ACTIVITY: Reply with exactly the lines from the one that contains "##Installation" through the last line of the records below, and with no other lines.

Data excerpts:
* * * * * * *

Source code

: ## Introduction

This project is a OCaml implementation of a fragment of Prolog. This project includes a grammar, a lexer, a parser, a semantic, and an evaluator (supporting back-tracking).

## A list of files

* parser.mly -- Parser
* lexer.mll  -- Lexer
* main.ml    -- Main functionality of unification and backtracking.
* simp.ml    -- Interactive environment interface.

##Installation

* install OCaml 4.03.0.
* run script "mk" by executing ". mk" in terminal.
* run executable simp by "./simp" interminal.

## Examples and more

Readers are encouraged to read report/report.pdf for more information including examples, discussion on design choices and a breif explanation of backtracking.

* * * * * * *

RESPONSE TO THE TASK:
##Installation

* install OCaml 4.03.0.
* run script "mk" by executing ". mk" in terminal.
* run executable simp by "./simp" interminal.

## Examples and more

Readers are encouraged to read report/report.pdf for more information including examples, discussion on design choices and a breif explanation of backtracking.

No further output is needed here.